• [Exercise aim]: Check every line of the entries that follow, and copy the ones containing "largest".

Data items
Segment Open

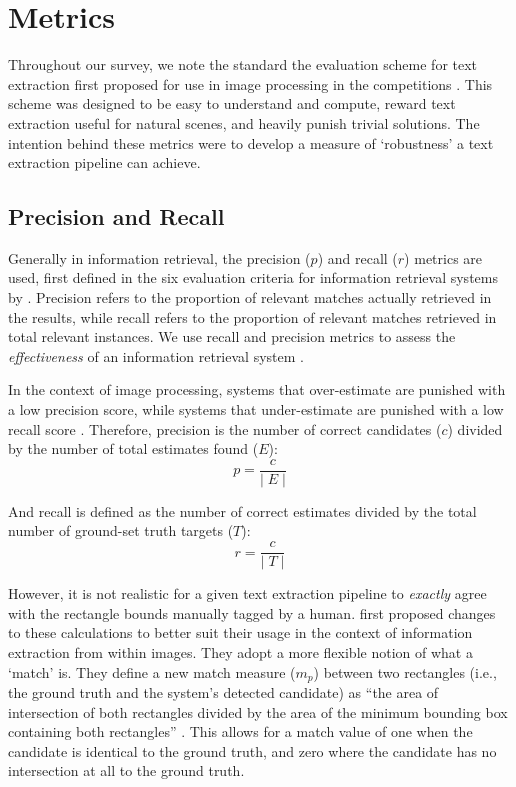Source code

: \section{Metrics}
\label{sec:background:metrics}

Throughout our survey, we note the standard the evaluation scheme for text extraction first proposed for use in image processing in the  competitions \citep{Lucas:2003iw, Lucas:2005bq, Shahab:2011hq, Karatzas:2013by, Karatzas:2015tj}. This scheme was designed to be easy to understand and compute, reward text extraction useful for natural scenes, and heavily punish trivial solutions. The intention behind these metrics were to develop a measure of `robustness' a text extraction pipeline can achieve.

\subsection{Precision and Recall}
\label{sec:background:metrics:precision_and_recall}

Generally in information retrieval, the precision ($p$) and recall ($r$) metrics are used, first defined in the six evaluation criteria for information retrieval systems by \citet{Cleverdon:1966vd}. Precision refers to the proportion of relevant matches actually retrieved in the results, while recall refers to the proportion of relevant matches retrieved in total relevant instances. We use recall and precision metrics to assess the \textit{effectiveness} of an information retrieval system \citep{Rijsbergen:1979dw}.

In the context of image processing, systems that over-estimate are punished with a low precision score, while systems that under-estimate are punished with a low recall score \citep{Lucas:2003iw}. Therefore, precision is the number of correct candidates ($c$) divided by the number of total estimates found ($E$):
\begin{equation*}
  p = \frac{c}{\lvert\;E\;\rvert}
\end{equation*}

And recall is defined as the number of correct estimates divided by the total number of ground-set truth targets ($T$):
\begin{equation*}
  r = \frac{c}{\lvert\;T\;\rvert}
\end{equation*}

However, it is not realistic for a given text extraction pipeline to \textit{exactly} agree with the rectangle bounds manually tagged by a human. \citet{Lucas:2003iw} first proposed changes to these calculations to better suit their usage in the context of information extraction from within images. They adopt a more flexible notion of what a `match' is. They define a new match measure ($m_{p}$) between two rectangles (i.e., the ground truth and the system's detected candidate) as ``the area of intersection of both rectangles divided by the area of the minimum bounding box containing both rectangles'' \citep{Lucas:2003iw}. This allows for a match value of one when the candidate is identical to the ground truth, and zero where the candidate has no intersection at all to the ground truth.

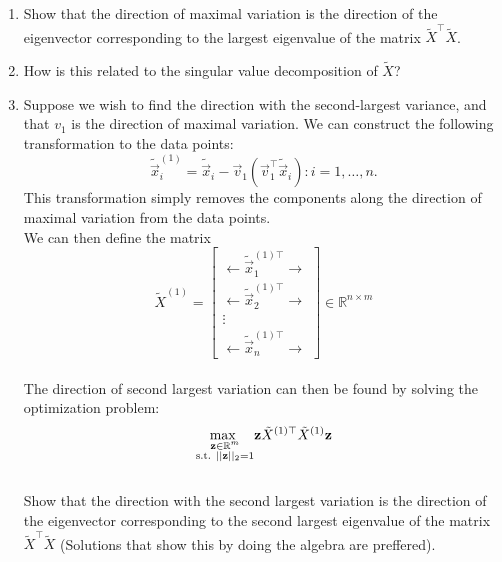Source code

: \begin{enumerate}
\item
   Show that the direction of maximal variation is the direction of the eigenvector corresponding to the largest eigenvalue of the matrix $\tilde{X}^{\top}\tilde{X}$.
    \newline

\sol{}

\item
   How is this related to the singular value decomposition of $\tilde{X}$?
    \newline
    
\sol{}

 \item
    Suppose we wish to find the direction with the second-largest variance, and that $v_1$ is the  direction of maximal variation. We can construct the following transformation to the data points:
    $$\tilde{\vec{x}}_{i}^{(1)} = \tilde{\vec{x}}_i - \vec{v}_1(\vec{v}_1^{\top}\tilde{\vec{x}}_{i}):i = 1,\hdots, n.$$
    This transformation simply removes the components along the direction of maximal variation from the data points.
    \\
    We can then define the matrix 
    \begin{equation*}
    \tilde{X}^{(1)} = 
    \begin{bmatrix}
    \leftarrow \tilde{\vec{x}}^{(1)\top}_1 \rightarrow \\
    \leftarrow \tilde{\vec{x}}^{(1)\top}_2 \rightarrow \\
    \vdots       \\
    \leftarrow \tilde{\vec{x}}^{(1)\top}_n \rightarrow
    \end{bmatrix}
    \in \mathbb{R}^{n \times m}
    \end{equation*}
    \\
    The direction of second largest variation can then be found by solving the optimization problem:
    \begin{equation*}
        \underset{\begin{subarray}{c}
        \vec{z} \in \mathbb{R}^{m} \\
         \text{s.t. } ||\vec{z}||_2 = 1
    \end{subarray}}{\text{max }} \vec{z}\tilde{X}^{(1)\top}\tilde{X}^{(1)}\vec{z}
\end{equation*}
    \\
    Show that the direction with the second largest variation is the direction of the eigenvector corresponding to the second largest eigenvalue of the matrix $\tilde{X}^{\top}\tilde{X}$ (Solutions that show this by doing the algebra are preffered).
    

\end{enumerate}
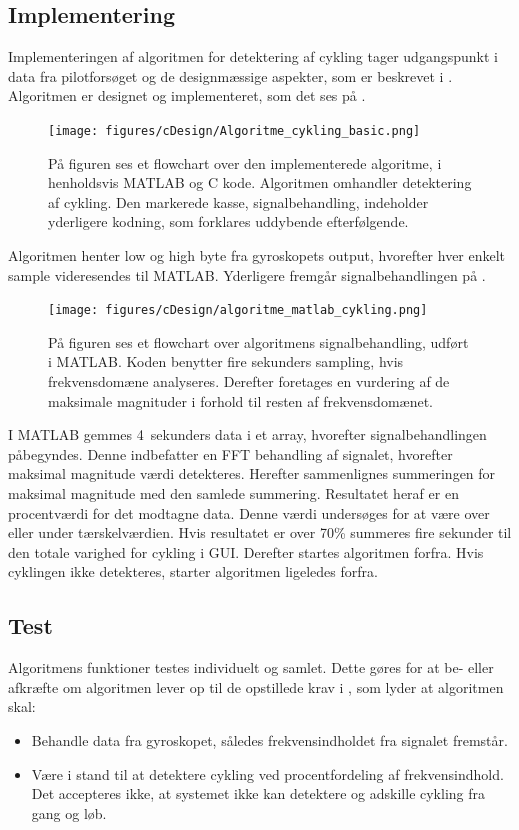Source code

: \subsection{Implementering}
Implementeringen af algoritmen for detektering af cykling tager udgangspunkt i data fra pilotforsøget og de designmæssige aspekter, som er beskrevet i . Algoritmen er designet og implementeret, som det ses på .
\begin{figure}[H]
	\centering
	\texttt{[image: figures/cDesign/Algoritme\_cykling\_basic.png]}
	\caption{På figuren ses et flowchart over den implementerede algoritme, i henholdsvis MATLAB og C kode. Algoritmen omhandler detektering af cykling. Den markerede kasse, signalbehandling, indeholder yderligere kodning, som forklares uddybende efterfølgende.}
	\label{fig:basic_cykling}
\end{figure}\vspace{-0.25cm}
Algoritmen henter low og high byte fra gyroskopets output, hvorefter hver enkelt sample videresendes til MATLAB. Yderligere fremgår signalbehandlingen på .
\begin{figure}[H]
	\centering
	\texttt{[image: figures/cDesign/algoritme\_matlab\_cykling.png]}
	\caption{På figuren ses et flowchart over algoritmens signalbehandling, udført i MATLAB. Koden benytter fire sekunders sampling, hvis frekvensdomæne analyseres. Derefter foretages en vurdering af de maksimale magnituder i forhold til resten af frekvensdomænet.}
	\label{fig:matlab_cykling}
\end{figure}\vspace{-0.25cm}
I MATLAB gemmes 4~sekunders data i et array, hvorefter signalbehandlingen påbegyndes. Denne indbefatter en FFT behandling af signalet, hvorefter maksimal magnitude værdi detekteres. Herefter sammenlignes summeringen for maksimal magnitude med den samlede summering. Resultatet heraf er en procentværdi for det modtagne data. Denne værdi undersøges for at være over eller under tærskelværdien. Hvis resultatet er over 70\% summeres fire sekunder til den totale varighed for cykling i GUI. Derefter startes algoritmen forfra. Hvis cyklingen ikke detekteres, starter algoritmen ligeledes forfra. 

\subsection{Test}
Algoritmens funktioner testes individuelt og samlet. Dette gøres for at be- eller afkræfte om algoritmen lever op til de opstillede krav i , som lyder at algoritmen skal:
\begin{itemize}
	\item Behandle data fra gyroskopet, således frekvensindholdet fra signalet fremstår.
	\item Være i stand til at detektere cykling ved procentfordeling af frekvensindhold. Det accepteres ikke, at systemet ikke kan detektere og adskille cykling fra gang og løb.
\end{itemize}

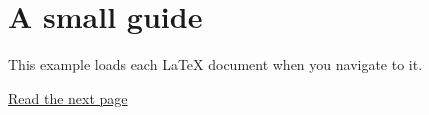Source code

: \usepackage{hyperref}
\section*{A small guide}
This example loads each LaTeX document when you navigate to it.

\href{chapter.tex}{Read the next page}
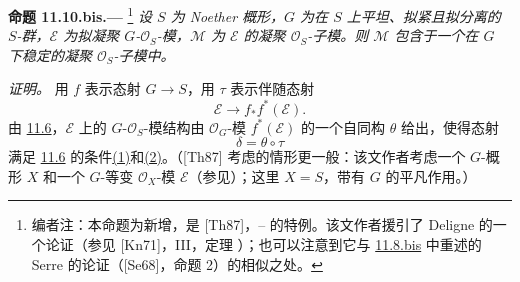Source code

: 
\medskip
{}\label{prop:sga3-VIB-11.10.bis}%
\noindent\textbf{命题 11.10.bis.---}%
\footnote{\label{note:sga3-VIB-119}编者注：本命题为新增，是 \textup{[Th87]}，-- 的特例。该文作者援引了 Deligne 的一个论证\textup{（参见 \textup{[Kn71]}，III，定理 ）}；也可以注意到它与 \hyperref[prop:sga3-VIB-11.8-bis]{11.8.bis} 中重述的 Serre 的论证\textup{（\textup{[Se68]}，命题 2）}的相似之处。}
\emph{设 \(S\) 为 Noether 概形，\(G\) 为在 \(S\) 上平坦、拟紧且拟分离的 \(S\)-群，\(\mathcal E\) 为拟凝聚 \(G\)-\(\mathcal O_S\)-模，\(\mathcal M\) 为 \(\mathcal E\) 的凝聚 \(\mathcal O_S\)-子模。则 \(\mathcal M\) 包含于一个在 \(G\) 下稳定的凝聚 \(\mathcal O_S\)-子模中。}

\emph{证明。}
用 \(f\) 表示态射 \(G\to S\)，用 \(\tau\) 表示伴随态射
\[
  \mathcal E\longrightarrow f_*f^*(\mathcal E).
\]
由 \hyperref[par:sga3-VIB-11.6]{11.6}，\(\mathcal E\) 上的 \(G\)-\(\mathcal O_S\)-模结构由 \(\mathcal O_G\)-模 \(f^*(\mathcal E)\) 的一个自同构 \(\theta\) 给出，使得态射
\[
  \delta=\theta\circ\tau
\]
满足 \hyperref[par:sga3-VIB-11.6]{11.6} 的条件\hyperref[diag:sga3-VIB-11.6-1]{\textup{(1)}}和\hyperref[diag:sga3-VIB-11.6-2]{\textup{(2)}}。（\textup{[Th87]} 考虑的情形更一般：该文作者考虑一个 \(G\)-概形 \(X\) 和一个 \(G\)-等变 \(\mathcal O_X\)-模 \(\mathcal E\)\textup{（参见）}；这里 \(X=S\)，带有 \(G\) 的平凡作用。）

Segment Closed

• [Solution to the problem]:
   Show that the direction of maximal variation is the direction of the eigenvector corresponding to the largest eigenvalue of the matrix $\tilde{X}^{\top}\tilde{X}$.
    Suppose we wish to find the direction with the second-largest variance, and that $v_1$ is the  direction of maximal variation. We can construct the following transformation to the data points:
    The direction of second largest variation can then be found by solving the optimization problem:
    Show that the direction with the second largest variation is the direction of the eigenvector corresponding to the second largest eigenvalue of the matrix $\tilde{X}^{\top}\tilde{X}$ (Solutions that show this by doing the algebra are preffered).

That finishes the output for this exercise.